By Mohammed Abbas
CRAWLEY, England (Reuters) - With voters disgusted by sleaze allegations and political bickering, Britain's ruling Labour party has an uphill battle clinging to power in crucial parliamentary seats such as Crawley in southern England.
The center-left party has been in government for 13 years, but has only a tiny majority in the area, some 30 miles south of London, one of several so-called marginal constituencies seen as decisive for the May 6 national vote.
"I can't think of anything worse than another five years of Labour ... Sleaze brought down the last Conservative government and it should have brought down this one," said health worker Lindsey Hales, 57, referring to Labour's main rival, the right-of-center Conservative party.
Labour leader Prime Minister Gordon Brown announced the election date on Tuesday, and like the Conservatives before losing power in 1997, his party has been buffeted by a steady drip of stories alleging political misdeeds, such as peddling influence for money or inflating expense claims.
Few voters in Crawley, a busy commercial hub between London and the south coast, gave any positive reasons for voting, other than dislodging Labour.
"Get rid of the lot of them because they're diabolical," said one man on why he would vote, declining to be named.
The Conservatives, who have consistently led in opinion polls, have also been implicated by allegations of sleaze, but for many voters in Crawley, close to London's Gatwick airport, the mud has stuck to Labour.
Those more favorable to the party, or who have not yet decided how to vote, said they had seen few concrete policies from any side and had yet to be convinced.
"The economy and jobs are the most important issues, but I don't have a lot of faith in either of the main parties.
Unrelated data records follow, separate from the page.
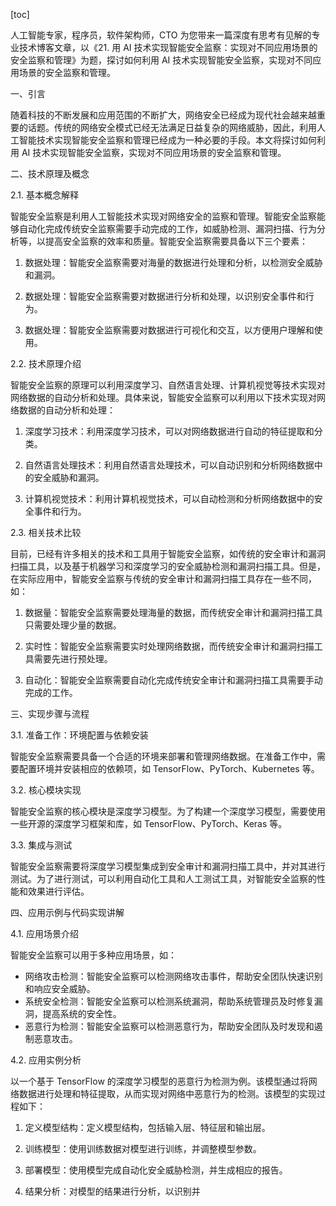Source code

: 
[toc]                    
                
                
人工智能专家，程序员，软件架构师，CTO 为您带来一篇深度有思考有见解的专业技术博客文章，以《21. 用 AI 技术实现智能安全监察：实现对不同应用场景的安全监察和管理》为题，探讨如何利用 AI 技术实现智能安全监察，实现对不同应用场景的安全监察和管理。

一、引言

随着科技的不断发展和应用范围的不断扩大，网络安全已经成为现代社会越来越重要的话题。传统的网络安全模式已经无法满足日益复杂的网络威胁，因此，利用人工智能技术实现智能安全监察和管理已经成为一种必要的手段。本文将探讨如何利用 AI 技术实现智能安全监察，实现对不同应用场景的安全监察和管理。

二、技术原理及概念

2.1. 基本概念解释

智能安全监察是利用人工智能技术实现对网络安全的监察和管理。智能安全监察能够自动化完成传统安全监察需要手动完成的工作，如威胁检测、漏洞扫描、行为分析等，以提高安全监察的效率和质量。智能安全监察需要具备以下三个要素：

1. 数据处理：智能安全监察需要对海量的数据进行处理和分析，以检测安全威胁和漏洞。

2. 数据处理：智能安全监察需要对数据进行分析和处理，以识别安全事件和行为。

3. 数据处理：智能安全监察需要对数据进行可视化和交互，以方便用户理解和使用。

2.2. 技术原理介绍

智能安全监察的原理可以利用深度学习、自然语言处理、计算机视觉等技术实现对网络数据的自动分析和处理。具体来说，智能安全监察可以利用以下技术实现对网络数据的自动分析和处理：

1. 深度学习技术：利用深度学习技术，可以对网络数据进行自动的特征提取和分类。

2. 自然语言处理技术：利用自然语言处理技术，可以自动识别和分析网络数据中的安全威胁和漏洞。

3. 计算机视觉技术：利用计算机视觉技术，可以自动检测和分析网络数据中的安全事件和行为。

2.3. 相关技术比较

目前，已经有许多相关的技术和工具用于智能安全监察，如传统的安全审计和漏洞扫描工具，以及基于机器学习和深度学习的安全威胁检测和漏洞扫描工具。但是，在实际应用中，智能安全监察与传统的安全审计和漏洞扫描工具存在一些不同，如：

1. 数据量：智能安全监察需要处理海量的数据，而传统安全审计和漏洞扫描工具只需要处理少量的数据。

2. 实时性：智能安全监察需要实时处理网络数据，而传统安全审计和漏洞扫描工具需要先进行预处理。

3. 自动化：智能安全监察需要自动化完成传统安全审计和漏洞扫描工具需要手动完成的工作。

三、实现步骤与流程

3.1. 准备工作：环境配置与依赖安装

智能安全监察需要具备一个合适的环境来部署和管理网络数据。在准备工作中，需要配置环境并安装相应的依赖项，如 TensorFlow、PyTorch、Kubernetes 等。

3.2. 核心模块实现

智能安全监察的核心模块是深度学习模型。为了构建一个深度学习模型，需要使用一些开源的深度学习框架和库，如 TensorFlow、PyTorch、Keras 等。

3.3. 集成与测试

智能安全监察需要将深度学习模型集成到安全审计和漏洞扫描工具中，并对其进行测试。为了进行测试，可以利用自动化工具和人工测试工具，对智能安全监察的性能和效果进行评估。

四、应用示例与代码实现讲解

4.1. 应用场景介绍

智能安全监察可以用于多种应用场景，如：

- 网络攻击检测：智能安全监察可以检测网络攻击事件，帮助安全团队快速识别和响应安全威胁。
- 系统安全检测：智能安全监察可以检测系统漏洞，帮助系统管理员及时修复漏洞，提高系统的安全性。
- 恶意行为检测：智能安全监察可以检测恶意行为，帮助安全团队及时发现和遏制恶意攻击。

4.2. 应用实例分析

以一个基于 TensorFlow 的深度学习模型的恶意行为检测为例。该模型通过将网络数据进行处理和特征提取，从而实现对网络中恶意行为的检测。该模型的实现过程如下：

1. 定义模型结构：定义模型结构，包括输入层、特征层和输出层。

2. 训练模型：使用训练数据对模型进行训练，并调整模型参数。

3. 部署模型：使用模型完成自动化安全威胁检测，并生成相应的报告。

4. 结果分析：对模型的结果进行分析，以识别并

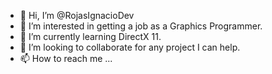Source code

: - 👋 Hi, I’m @RojasIgnacioDev
- 👀 I’m interested in getting a job as a Graphics Programmer.
- 🌱 I’m currently learning DirectX 11.
- 💞️ I’m looking to collaborate for any project I can help.
- 📫 How to reach me ...

<!---
RojasIgnacioDev/RojasIgnacioDev is a ✨ special ✨ repository because its `README.md` (this file) appears on your GitHub profile.
You can click the Preview link to take a look at your changes.
--->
The Liberal Democrats are probably the most sensible ... Labour is still an option," said insurance worker Kevin Fisher, 50, referring to Britain's third, smaller party.
An Ipsos MORI poll commissioned by Reuters last month showed the Conservatives still lag Labour in the marginal constituencies they must win to secure a clearcut election victory.
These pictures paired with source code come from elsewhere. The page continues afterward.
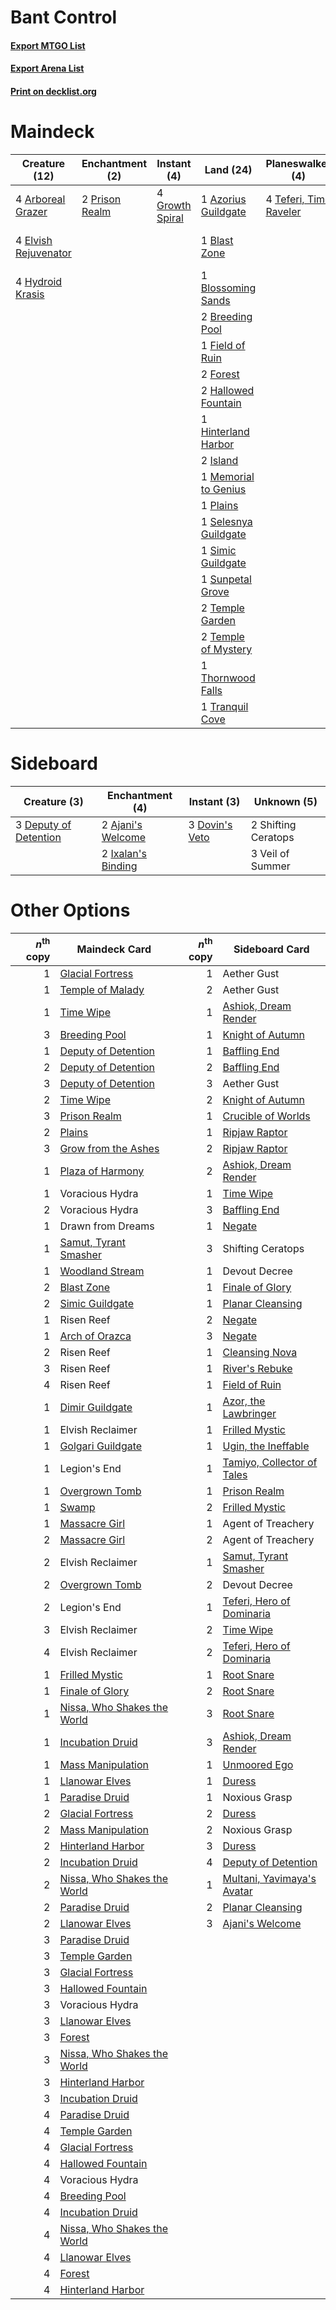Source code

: # Bant Control

#### [Export MTGO List](../collection/Bant%20Control/Bant%20Control.txt)
#### [Export Arena List](../collection/Bant%20Control/Bant%20Control_arena.txt)
#### [Print on decklist.org](http://decklist.org/?deckmain=4%09Arboreal%20Grazer%0A1%09Azorius%20Guildgate%0A1%09Blast%20Zone%0A1%09Blossoming%20Sands%0A2%09Breeding%20Pool%0A4%09Circuitous%20Route%0A4%09Elvish%20Rejuvenator%0A1%09Field%20of%20Ruin%0A4%09Field%20of%20the%20Dead%0A2%09Forest%0A2%09Grow%20from%20the%20Ashes%0A4%09Growth%20Spiral%0A2%09Hallowed%20Fountain%0A1%09Hinterland%20Harbor%0A4%09Hydroid%20Krasis%0A2%09Island%0A1%09Memorial%20to%20Genius%0A1%09Plains%0A2%09Prison%20Realm%0A4%09Scapeshift%0A1%09Selesnya%20Guildgate%0A1%09Simic%20Guildgate%0A1%09Sunpetal%20Grove%0A4%09Teferi,%20Time%20Raveler%0A2%09Temple%20Garden%0A2%09Temple%20of%20Mystery%0A1%09Thornwood%20Falls%0A1%09Tranquil%20Cove&deckside=2%09Ajani's%20Welcome%0A3%09Deputy%20of%20Detention%0A3%09Dovin's%20Veto%0A2%09Ixalan's%20Binding%0A2%09Shifting%20Ceratops%0A3%09Veil%20of%20Summer)
# Maindeck

|                                         Creature (12)                                         |                                     Enchantment (2)                                     |                                       Instant (4)                                        |                                           Land (24)                                           |                                        Planeswalker (4)                                         |                                          Sorcery (10)                                          |    Unknown (4)    |
|-----------------------------------------------------------------------------------------------|-----------------------------------------------------------------------------------------|------------------------------------------------------------------------------------------|-----------------------------------------------------------------------------------------------|-------------------------------------------------------------------------------------------------|------------------------------------------------------------------------------------------------|-------------------|
|4 [Arboreal Grazer](http://gatherer.wizards.com/Pages/Card/Details.aspx?multiverseid=461076)   |2 [Prison Realm](http://gatherer.wizards.com/Pages/Card/Details.aspx?multiverseid=460953)|4 [Growth Spiral](http://gatherer.wizards.com/Pages/Card/Details.aspx?multiverseid=457322)|1 [Azorius Guildgate](http://gatherer.wizards.com/Pages/Card/Details.aspx?multiverseid=376256) |4 [Teferi, Time Raveler](http://gatherer.wizards.com/Pages/Card/Details.aspx?multiverseid=461148)|4 [Circuitous Route](http://gatherer.wizards.com/Pages/Card/Details.aspx?multiverseid=452875)   |4 Field of the Dead|
|4 [Elvish Rejuvenator](http://gatherer.wizards.com/Pages/Card/Details.aspx?multiverseid=447316)|                                                                                         |                                                                                          |1 [Blast Zone](http://gatherer.wizards.com/Pages/Card/Details.aspx?multiverseid=461171)        |                                                                                                 |2 [Grow from the Ashes](http://gatherer.wizards.com/Pages/Card/Details.aspx?multiverseid=443052)|                   |
|4 [Hydroid Krasis](http://gatherer.wizards.com/Pages/Card/Details.aspx?multiverseid=457327)    |                                                                                         |                                                                                          |1 [Blossoming Sands](http://gatherer.wizards.com/Pages/Card/Details.aspx?multiverseid=433169)  |                                                                                                 |4 [Scapeshift](http://gatherer.wizards.com/Pages/Card/Details.aspx?multiverseid=447337)         |                   |
|                                                                                               |                                                                                         |                                                                                          |2 [Breeding Pool](http://gatherer.wizards.com/Pages/Card/Details.aspx?multiverseid=97088)      |                                                                                                 |                                                                                                |                   |
|                                                                                               |                                                                                         |                                                                                          |1 [Field of Ruin](http://gatherer.wizards.com/Pages/Card/Details.aspx?multiverseid=435415)     |                                                                                                 |                                                                                                |                   |
|                                                                                               |                                                                                         |                                                                                          |2 [Forest](http://gatherer.wizards.com/Pages/Card/Details.aspx?multiverseid=439860)            |                                                                                                 |                                                                                                |                   |
|                                                                                               |                                                                                         |                                                                                          |2 [Hallowed Fountain](http://gatherer.wizards.com/Pages/Card/Details.aspx?multiverseid=97071)  |                                                                                                 |                                                                                                |                   |
|                                                                                               |                                                                                         |                                                                                          |1 [Hinterland Harbor](http://gatherer.wizards.com/Pages/Card/Details.aspx?multiverseid=443128) |                                                                                                 |                                                                                                |                   |
|                                                                                               |                                                                                         |                                                                                          |2 [Island](http://gatherer.wizards.com/Pages/Card/Details.aspx?multiverseid=439857)            |                                                                                                 |                                                                                                |                   |
|                                                                                               |                                                                                         |                                                                                          |1 [Memorial to Genius](http://gatherer.wizards.com/Pages/Card/Details.aspx?multiverseid=443131)|                                                                                                 |                                                                                                |                   |
|                                                                                               |                                                                                         |                                                                                          |1 [Plains](http://gatherer.wizards.com/Pages/Card/Details.aspx?multiverseid=439856)            |                                                                                                 |                                                                                                |                   |
|                                                                                               |                                                                                         |                                                                                          |1 [Selesnya Guildgate](http://gatherer.wizards.com/Pages/Card/Details.aspx?multiverseid=376490)|                                                                                                 |                                                                                                |                   |
|                                                                                               |                                                                                         |                                                                                          |1 [Simic Guildgate](http://gatherer.wizards.com/Pages/Card/Details.aspx?multiverseid=376500)   |                                                                                                 |                                                                                                |                   |
|                                                                                               |                                                                                         |                                                                                          |1 [Sunpetal Grove](http://gatherer.wizards.com/Pages/Card/Details.aspx?multiverseid=420946)    |                                                                                                 |                                                                                                |                   |
|                                                                                               |                                                                                         |                                                                                          |2 [Temple Garden](http://gatherer.wizards.com/Pages/Card/Details.aspx?multiverseid=405112)     |                                                                                                 |                                                                                                |                   |
|                                                                                               |                                                                                         |                                                                                          |2 [Temple of Mystery](http://gatherer.wizards.com/Pages/Card/Details.aspx?multiverseid=373571) |                                                                                                 |                                                                                                |                   |
|                                                                                               |                                                                                         |                                                                                          |1 [Thornwood Falls](http://gatherer.wizards.com/Pages/Card/Details.aspx?multiverseid=405420)   |                                                                                                 |                                                                                                |                   |
|                                                                                               |                                                                                         |                                                                                          |1 [Tranquil Cove](http://gatherer.wizards.com/Pages/Card/Details.aspx?multiverseid=451243)     |                                                                                                 |                                                                                                |                   |


# Sideboard

|                                          Creature (3)                                          |                                       Enchantment (4)                                       |                                       Instant (3)                                       |    Unknown (5)    |
|------------------------------------------------------------------------------------------------|---------------------------------------------------------------------------------------------|-----------------------------------------------------------------------------------------|-------------------|
|3 [Deputy of Detention](http://gatherer.wizards.com/Pages/Card/Details.aspx?multiverseid=457309)|2 [Ajani's Welcome](http://gatherer.wizards.com/Pages/Card/Details.aspx?multiverseid=447142) |3 [Dovin's Veto](http://gatherer.wizards.com/Pages/Card/Details.aspx?multiverseid=461120)|2 Shifting Ceratops|
|                                                                                                |2 [Ixalan's Binding](http://gatherer.wizards.com/Pages/Card/Details.aspx?multiverseid=435168)|                                                                                         |3 Veil of Summer   |


# Other Options

|*n*<sup>th</sup> copy|                                            Maindeck Card                                             |*n*<sup>th</sup> copy|                                           Sideboard Card                                            |
|--------------------:|------------------------------------------------------------------------------------------------------|--------------------:|-----------------------------------------------------------------------------------------------------|
|                    1|[Glacial Fortress](http://gatherer.wizards.com/Pages/Card/Details.aspx?multiverseid=190562)           |                    1|Aether Gust                                                                                          |
|                    1|[Temple of Malady](http://gatherer.wizards.com/Pages/Card/Details.aspx?multiverseid=380515)           |                    2|Aether Gust                                                                                          |
|                    1|[Time Wipe](http://gatherer.wizards.com/Pages/Card/Details.aspx?multiverseid=461150)                  |                    1|[Ashiok, Dream Render](http://gatherer.wizards.com/Pages/Card/Details.aspx?multiverseid=461155)      |
|                    3|[Breeding Pool](http://gatherer.wizards.com/Pages/Card/Details.aspx?multiverseid=97088)               |                    1|[Knight of Autumn](http://gatherer.wizards.com/Pages/Card/Details.aspx?multiverseid=452933)          |
|                    1|[Deputy of Detention](http://gatherer.wizards.com/Pages/Card/Details.aspx?multiverseid=457309)        |                    1|[Baffling End](http://gatherer.wizards.com/Pages/Card/Details.aspx?multiverseid=439658)              |
|                    2|[Deputy of Detention](http://gatherer.wizards.com/Pages/Card/Details.aspx?multiverseid=457309)        |                    2|[Baffling End](http://gatherer.wizards.com/Pages/Card/Details.aspx?multiverseid=439658)              |
|                    3|[Deputy of Detention](http://gatherer.wizards.com/Pages/Card/Details.aspx?multiverseid=457309)        |                    3|Aether Gust                                                                                          |
|                    2|[Time Wipe](http://gatherer.wizards.com/Pages/Card/Details.aspx?multiverseid=461150)                  |                    2|[Knight of Autumn](http://gatherer.wizards.com/Pages/Card/Details.aspx?multiverseid=452933)          |
|                    3|[Prison Realm](http://gatherer.wizards.com/Pages/Card/Details.aspx?multiverseid=460953)               |                    1|[Crucible of Worlds](http://gatherer.wizards.com/Pages/Card/Details.aspx?multiverseid=129480)        |
|                    2|[Plains](http://gatherer.wizards.com/Pages/Card/Details.aspx?multiverseid=439856)                     |                    1|[Ripjaw Raptor](http://gatherer.wizards.com/Pages/Card/Details.aspx?multiverseid=435359)             |
|                    3|[Grow from the Ashes](http://gatherer.wizards.com/Pages/Card/Details.aspx?multiverseid=443052)        |                    2|[Ripjaw Raptor](http://gatherer.wizards.com/Pages/Card/Details.aspx?multiverseid=435359)             |
|                    1|[Plaza of Harmony](http://gatherer.wizards.com/Pages/Card/Details.aspx?multiverseid=457398)           |                    2|[Ashiok, Dream Render](http://gatherer.wizards.com/Pages/Card/Details.aspx?multiverseid=461155)      |
|                    1|Voracious Hydra                                                                                       |                    1|[Time Wipe](http://gatherer.wizards.com/Pages/Card/Details.aspx?multiverseid=461150)                 |
|                    2|Voracious Hydra                                                                                       |                    3|[Baffling End](http://gatherer.wizards.com/Pages/Card/Details.aspx?multiverseid=439658)              |
|                    1|Drawn from Dreams                                                                                     |                    1|[Negate](http://gatherer.wizards.com/Pages/Card/Details.aspx?multiverseid=423707)                    |
|                    1|[Samut, Tyrant Smasher](http://gatherer.wizards.com/Pages/Card/Details.aspx?multiverseid=461162)      |                    3|Shifting Ceratops                                                                                    |
|                    1|[Woodland Stream](http://gatherer.wizards.com/Pages/Card/Details.aspx?multiverseid=429679)            |                    1|Devout Decree                                                                                        |
|                    2|[Blast Zone](http://gatherer.wizards.com/Pages/Card/Details.aspx?multiverseid=461171)                 |                    1|[Finale of Glory](http://gatherer.wizards.com/Pages/Card/Details.aspx?multiverseid=460939)           |
|                    2|[Simic Guildgate](http://gatherer.wizards.com/Pages/Card/Details.aspx?multiverseid=376500)            |                    1|[Planar Cleansing](http://gatherer.wizards.com/Pages/Card/Details.aspx?multiverseid=191599)          |
|                    1|Risen Reef                                                                                            |                    2|[Negate](http://gatherer.wizards.com/Pages/Card/Details.aspx?multiverseid=423707)                    |
|                    1|[Arch of Orazca](http://gatherer.wizards.com/Pages/Card/Details.aspx?multiverseid=439849)             |                    3|[Negate](http://gatherer.wizards.com/Pages/Card/Details.aspx?multiverseid=423707)                    |
|                    2|Risen Reef                                                                                            |                    1|[Cleansing Nova](http://gatherer.wizards.com/Pages/Card/Details.aspx?multiverseid=447145)            |
|                    3|Risen Reef                                                                                            |                    1|[River's Rebuke](http://gatherer.wizards.com/Pages/Card/Details.aspx?multiverseid=435223)            |
|                    4|Risen Reef                                                                                            |                    1|[Field of Ruin](http://gatherer.wizards.com/Pages/Card/Details.aspx?multiverseid=435415)             |
|                    1|[Dimir Guildgate](http://gatherer.wizards.com/Pages/Card/Details.aspx?multiverseid=376306)            |                    1|[Azor, the Lawbringer](http://gatherer.wizards.com/Pages/Card/Details.aspx?multiverseid=439811)      |
|                    1|Elvish Reclaimer                                                                                      |                    1|[Frilled Mystic](http://gatherer.wizards.com/Pages/Card/Details.aspx?multiverseid=457318)            |
|                    1|[Golgari Guildgate](http://gatherer.wizards.com/Pages/Card/Details.aspx?multiverseid=376351)          |                    1|[Ugin, the Ineffable](http://gatherer.wizards.com/Pages/Card/Details.aspx?multiverseid=460929)       |
|                    1|Legion's End                                                                                          |                    1|[Tamiyo, Collector of Tales](http://gatherer.wizards.com/Pages/Card/Details.aspx?multiverseid=461147)|
|                    1|[Overgrown Tomb](http://gatherer.wizards.com/Pages/Card/Details.aspx?multiverseid=405103)             |                    1|[Prison Realm](http://gatherer.wizards.com/Pages/Card/Details.aspx?multiverseid=460953)              |
|                    1|[Swamp](http://gatherer.wizards.com/Pages/Card/Details.aspx?multiverseid=439858)                      |                    2|[Frilled Mystic](http://gatherer.wizards.com/Pages/Card/Details.aspx?multiverseid=457318)            |
|                    1|[Massacre Girl](http://gatherer.wizards.com/Pages/Card/Details.aspx?multiverseid=461026)              |                    1|Agent of Treachery                                                                                   |
|                    2|[Massacre Girl](http://gatherer.wizards.com/Pages/Card/Details.aspx?multiverseid=461026)              |                    2|Agent of Treachery                                                                                   |
|                    2|Elvish Reclaimer                                                                                      |                    1|[Samut, Tyrant Smasher](http://gatherer.wizards.com/Pages/Card/Details.aspx?multiverseid=461162)     |
|                    2|[Overgrown Tomb](http://gatherer.wizards.com/Pages/Card/Details.aspx?multiverseid=405103)             |                    2|Devout Decree                                                                                        |
|                    2|Legion's End                                                                                          |                    1|[Teferi, Hero of Dominaria](http://gatherer.wizards.com/Pages/Card/Details.aspx?multiverseid=443095) |
|                    3|Elvish Reclaimer                                                                                      |                    2|[Time Wipe](http://gatherer.wizards.com/Pages/Card/Details.aspx?multiverseid=461150)                 |
|                    4|Elvish Reclaimer                                                                                      |                    2|[Teferi, Hero of Dominaria](http://gatherer.wizards.com/Pages/Card/Details.aspx?multiverseid=443095) |
|                    1|[Frilled Mystic](http://gatherer.wizards.com/Pages/Card/Details.aspx?multiverseid=457318)             |                    1|[Root Snare](http://gatherer.wizards.com/Pages/Card/Details.aspx?multiverseid=447335)                |
|                    1|[Finale of Glory](http://gatherer.wizards.com/Pages/Card/Details.aspx?multiverseid=460939)            |                    2|[Root Snare](http://gatherer.wizards.com/Pages/Card/Details.aspx?multiverseid=447335)                |
|                    1|[Nissa, Who Shakes the World](http://gatherer.wizards.com/Pages/Card/Details.aspx?multiverseid=461096)|                    3|[Root Snare](http://gatherer.wizards.com/Pages/Card/Details.aspx?multiverseid=447335)                |
|                    1|[Incubation Druid](http://gatherer.wizards.com/Pages/Card/Details.aspx?multiverseid=457275)           |                    3|[Ashiok, Dream Render](http://gatherer.wizards.com/Pages/Card/Details.aspx?multiverseid=461155)      |
|                    1|[Mass Manipulation](http://gatherer.wizards.com/Pages/Card/Details.aspx?multiverseid=457186)          |                    1|[Unmoored Ego](http://gatherer.wizards.com/Pages/Card/Details.aspx?multiverseid=452962)              |
|                    1|[Llanowar Elves](http://gatherer.wizards.com/Pages/Card/Details.aspx?multiverseid=129626)             |                    1|[Duress](http://gatherer.wizards.com/Pages/Card/Details.aspx?multiverseid=14557)                     |
|                    1|[Paradise Druid](http://gatherer.wizards.com/Pages/Card/Details.aspx?multiverseid=461098)             |                    1|Noxious Grasp                                                                                        |
|                    2|[Glacial Fortress](http://gatherer.wizards.com/Pages/Card/Details.aspx?multiverseid=190562)           |                    2|[Duress](http://gatherer.wizards.com/Pages/Card/Details.aspx?multiverseid=14557)                     |
|                    2|[Mass Manipulation](http://gatherer.wizards.com/Pages/Card/Details.aspx?multiverseid=457186)          |                    2|Noxious Grasp                                                                                        |
|                    2|[Hinterland Harbor](http://gatherer.wizards.com/Pages/Card/Details.aspx?multiverseid=443128)          |                    3|[Duress](http://gatherer.wizards.com/Pages/Card/Details.aspx?multiverseid=14557)                     |
|                    2|[Incubation Druid](http://gatherer.wizards.com/Pages/Card/Details.aspx?multiverseid=457275)           |                    4|[Deputy of Detention](http://gatherer.wizards.com/Pages/Card/Details.aspx?multiverseid=457309)       |
|                    2|[Nissa, Who Shakes the World](http://gatherer.wizards.com/Pages/Card/Details.aspx?multiverseid=461096)|                    1|[Multani, Yavimaya's Avatar](http://gatherer.wizards.com/Pages/Card/Details.aspx?multiverseid=443062)|
|                    2|[Paradise Druid](http://gatherer.wizards.com/Pages/Card/Details.aspx?multiverseid=461098)             |                    2|[Planar Cleansing](http://gatherer.wizards.com/Pages/Card/Details.aspx?multiverseid=191599)          |
|                    2|[Llanowar Elves](http://gatherer.wizards.com/Pages/Card/Details.aspx?multiverseid=129626)             |                    3|[Ajani's Welcome](http://gatherer.wizards.com/Pages/Card/Details.aspx?multiverseid=447142)           |
|                    3|[Paradise Druid](http://gatherer.wizards.com/Pages/Card/Details.aspx?multiverseid=461098)             |                     |                                                                                                     |
|                    3|[Temple Garden](http://gatherer.wizards.com/Pages/Card/Details.aspx?multiverseid=405112)              |                     |                                                                                                     |
|                    3|[Glacial Fortress](http://gatherer.wizards.com/Pages/Card/Details.aspx?multiverseid=190562)           |                     |                                                                                                     |
|                    3|[Hallowed Fountain](http://gatherer.wizards.com/Pages/Card/Details.aspx?multiverseid=97071)           |                     |                                                                                                     |
|                    3|Voracious Hydra                                                                                       |                     |                                                                                                     |
|                    3|[Llanowar Elves](http://gatherer.wizards.com/Pages/Card/Details.aspx?multiverseid=129626)             |                     |                                                                                                     |
|                    3|[Forest](http://gatherer.wizards.com/Pages/Card/Details.aspx?multiverseid=439860)                     |                     |                                                                                                     |
|                    3|[Nissa, Who Shakes the World](http://gatherer.wizards.com/Pages/Card/Details.aspx?multiverseid=461096)|                     |                                                                                                     |
|                    3|[Hinterland Harbor](http://gatherer.wizards.com/Pages/Card/Details.aspx?multiverseid=443128)          |                     |                                                                                                     |
|                    3|[Incubation Druid](http://gatherer.wizards.com/Pages/Card/Details.aspx?multiverseid=457275)           |                     |                                                                                                     |
|                    4|[Paradise Druid](http://gatherer.wizards.com/Pages/Card/Details.aspx?multiverseid=461098)             |                     |                                                                                                     |
|                    4|[Temple Garden](http://gatherer.wizards.com/Pages/Card/Details.aspx?multiverseid=405112)              |                     |                                                                                                     |
|                    4|[Glacial Fortress](http://gatherer.wizards.com/Pages/Card/Details.aspx?multiverseid=190562)           |                     |                                                                                                     |
|                    4|[Hallowed Fountain](http://gatherer.wizards.com/Pages/Card/Details.aspx?multiverseid=97071)           |                     |                                                                                                     |
|                    4|Voracious Hydra                                                                                       |                     |                                                                                                     |
|                    4|[Breeding Pool](http://gatherer.wizards.com/Pages/Card/Details.aspx?multiverseid=97088)               |                     |                                                                                                     |
|                    4|[Incubation Druid](http://gatherer.wizards.com/Pages/Card/Details.aspx?multiverseid=457275)           |                     |                                                                                                     |
|                    4|[Nissa, Who Shakes the World](http://gatherer.wizards.com/Pages/Card/Details.aspx?multiverseid=461096)|                     |                                                                                                     |
|                    4|[Llanowar Elves](http://gatherer.wizards.com/Pages/Card/Details.aspx?multiverseid=129626)             |                     |                                                                                                     |
|                    4|[Forest](http://gatherer.wizards.com/Pages/Card/Details.aspx?multiverseid=439860)                     |                     |                                                                                                     |
|                    4|[Hinterland Harbor](http://gatherer.wizards.com/Pages/Card/Details.aspx?multiverseid=443128)          |                     |                                                                                                     |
Campaigning is set to begin in earnest now the election has been called, and cutting Britain's massive budget deficit is expected to take center stage.
Political parties have so far been coy in identifying where and how deeply they would cut spending.
"All the main parties are the same. Whoever gets in, will do the same thing, cut spending and bring taxes. They're not being open or honest enough about it," said an engineer of Sri Lankan origin, 35, who gave his name as Thusha.
Instead, voters said, parties had been busy scoring political points and bickering.
"I want lower taxes, less bullshit. They're just fighting with each other," said a man who declined to be named who works in a recruitment agency, adding that jobs had dried up.